Technology Acquisition and Purchasing Policy

Purpose 

This policy outlines the requirements for review & approval of all technology acquisitions at SUNY New Paltz. This policy is meant to ensure that all technologies operate effectively within the University's IT environment, meet University and SUNY security standards, legal and regulatory requirements, and establish clear expectations for the schedule of implementation, support, maintenance, network connectivity, and life cycle replacement. 

Information Technology Services staff are here to assist departments in reviewing their technology needs, participating in the selection of an appropriate solution, and ensuring that technology solutions are successfully implemented. 

This is meant to supplement, not replace, existing purchasing and procurement requirements of the State of New York, the State University of New York, SUNY New Paltz, or its departments. 

 

Scope 

This applies to all technology acquisitions (including, but not limited to, hardware, software, and cloud or externally hosted systems and services) by SUNY New Paltz (whether through the Purchasing office, via procurement cards, IFR accounts, or CAS agency account funding). It also includes purchases made through (or using funding from) the Research Foundation and the SUNY New Paltz Foundation. This includes zero-dollar acquisitions (provided for free) if they involve sensitive data (as defined in the Confidential Information Policy) or require ITS (Information Technology Services) support. 

Technology hardware includes but is not limited to: desktop and laptop computers, smartphones, tablets, printers, any device placed on the network (wireless or wired), and any device for credit/debit card processing. 

Software includes, but is not limited to, any software application that is installed on SUNY New Paltz desktops, laptops, or servers, or hosted off-premises in a SaaS (Software-as-a-Service) or cloud environment. 
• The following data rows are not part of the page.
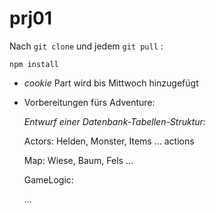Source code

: # prj01

Nach `git clone` und jedem `git pull` :
```
npm install
```

- *cookie* Part wird bis Mittwoch hinzugefügt

- Vorbereitungen fürs Adventure:

  _Entwurf einer Datenbank-Tabellen-Struktur:_

  Actors: Helden, Monster, Items ...
          actions

  Map:  Wiese, Baum, Fels ...

  GameLogic:

  ...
The following are explicitly exempt from this policy: electronic media (flash memory, USB drives, CDs/DVDs), printer supplies (ink, toner, etc.), cables (network, USB, phone), and external input devices (mice and keyboards). 


Policy and Procedures 

Technology purchases via procurement cards (aside from those items listed as exempt in the Scope section) are explicitly prohibited. Exceptions to this can only be made via written approval by the director or assistant director of Procurement. 

New hardware or software for use in faculty/staff offices 

Requests for new desktop and laptop computers, printers, and any software to be installed on computers in faculty or staff offices should be made through our Desktop Support group. Requests can be made via the Office Technology Request page at the ITS site. Departments should review the University Owned Computing Device Policy, specifically, the Issuing Department Responsibilities section. If you are unsure of what hardware or software will be the best meets your needs - use the same form to schedule a consultation. 

Departmental/Enterprise/Cloud/SaaS Software Purchases 

Information Technology Services must be included in any review of departmental, enterprise, Cloud, or SaaS (Software as a Service) purchases or contracts, to ensure security and support standards, interfaces with other technologies, licensing compliance, and legal/regulatory/policy compliance. Any such purchase or contract requires the approval from the Chief Information Officer (CIO) or their designee. The purchasing department shall not process purchase orders for departmental, enterprise, cloud/SaaS (Software-as-a-Service) purchases without this approval.  

Information Technology Services will meet with the acquiring department before purchase. ITS may also need to correspond or meet (virtual or on-site) with the vendor to determine how the system will work, what internal IT resources are needed, and evaluate the security of the system. ITS will also evaluate whether the system meets any legal/regulatory/policy requirements including those with regards to accessibility. 

Information Technology Services will respond to any acquisition requests within three business days. Requests for purchase or consultation should be made via www.newpaltz.edu/techacquisition

If ITS is not consulted beforehand – Purchasing will contact ITS for feedback after a purchase requisition is submitted to them. 

The vendor for any externally or cloud hosted system that deals with user data must complete the HECVAT (Higher Education Community Assessment Toolkit) or provide a recent SOC 2 type 2 audit report. The HECVAT version, full or lite, depends on whether the service will be storing sensitive data as defined by the Confidential Information Policy

The application will need to have a VPAT (Voluntary Product Accessibility Template) completed. If a VPAT is unavailable or non-compliant, an exception may be sought. OIT (Office of Instructional Technology) will review any such requests. 

For requirements regarding SSO (Single Sign-On) see the “Requirements for internal and external services” section of the “Password and Authentication Policy”.